The new special bonuses will be distributed entirely in Samsung stock after taxes under company-defined conditions, a structure more commonly associated with Silicon Valley technology firms than with South Korea’s traditionally seniority-based corporate pay systems.
The agreement has also exposed widening internal divisions inside Samsung’s semiconductor operations. While memory-chip employees are benefiting from soaring AI-related demand, workers in foundry and non-memory businesses continue to face profitability challenges after years of heavy investment and mounting competition.
Labor experts in South Korea say the negotiations illustrate how bargaining power is shifting inside the country’s technology sector, particularly among high-income semiconductor engineers whose expertise has become increasingly difficult to replace.
Samsung’s largest union said the agreement represented the best outcome achievable through negotiations and collective action, while emphasizing that the final decision now rests with union members.

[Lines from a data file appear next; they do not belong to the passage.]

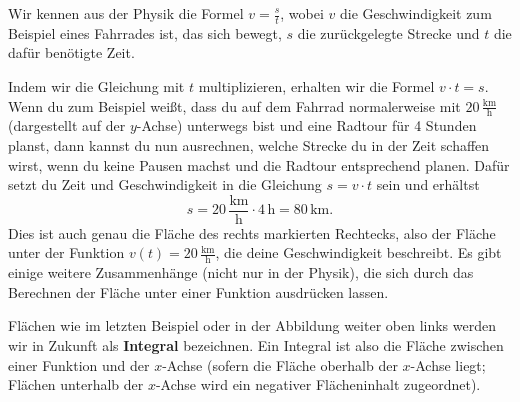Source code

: \documentclass[../../main.tex]{subfiles}
\begin{document}
\begin{example}{}
    Wir kennen aus der Physik die Formel $v=\frac{s}{t}$, wobei $v$ die Geschwindigkeit zum Beispiel eines Fahrrades ist,
    das sich bewegt, $s$ die zurückgelegte Strecke und $t$ die dafür benötigte Zeit.

    Indem wir die Gleichung mit $t$ multiplizieren, erhalten wir die Formel $v\cdot t=s$. Wenn du zum Beispiel weißt, 
    dass du auf dem Fahrrad normalerweise mit $20\,\frac{\text{km}}{\text{h}}$ (dargestellt auf der $y$-Achse) unterwegs 
    bist und eine Radtour für 4 Stunden planst, dann kannst du nun ausrechnen, welche Strecke du in der Zeit schaffen
    wirst, wenn du keine Pausen machst und die Radtour entsprechend planen. Dafür setzt du Zeit und Geschwindigkeit in
    die Gleichung $s=v\cdot t$ sein und erhältst
    \[s=20\,\frac{\text{km}}{\text{h}}\cdot 4\,\text{h}=80\,\text{km}.\]
    Dies ist auch genau die Fläche des rechts markierten Rechtecks, also der Fläche unter der Funktion 
    $v(t)=20\,\frac{\text{km}}{\text{h}}$, die deine Geschwindigkeit beschreibt. Es gibt einige weitere Zusammenhänge
    (nicht nur in der Physik), die sich durch das Berechnen der Fläche unter einer Funktion ausdrücken lassen.
\end{example}
Flächen wie im letzten Beispiel oder in der Abbildung weiter oben links werden wir in Zukunft als \textbf{Integral} 
bezeichnen. Ein Integral ist also die Fläche zwischen einer Funktion und der $x$-Achse (sofern die Fläche oberhalb der 
$x$-Achse liegt; Flächen unterhalb der $x$-Achse wird ein negativer Flächeninhalt zugeordnet).
\end{document}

The vote will conclude on May 27.
Beyond Samsung itself, the negotiations are increasingly being viewed as a sign of how South Korea’s labor market is evolving under pressure from the global semiconductor economy. A corporate system once dominated by hierarchy, lifetime employment expectations and centralized management is gradually moving toward performance-driven compensation structures shaped by the worldwide competition for advanced technology talent.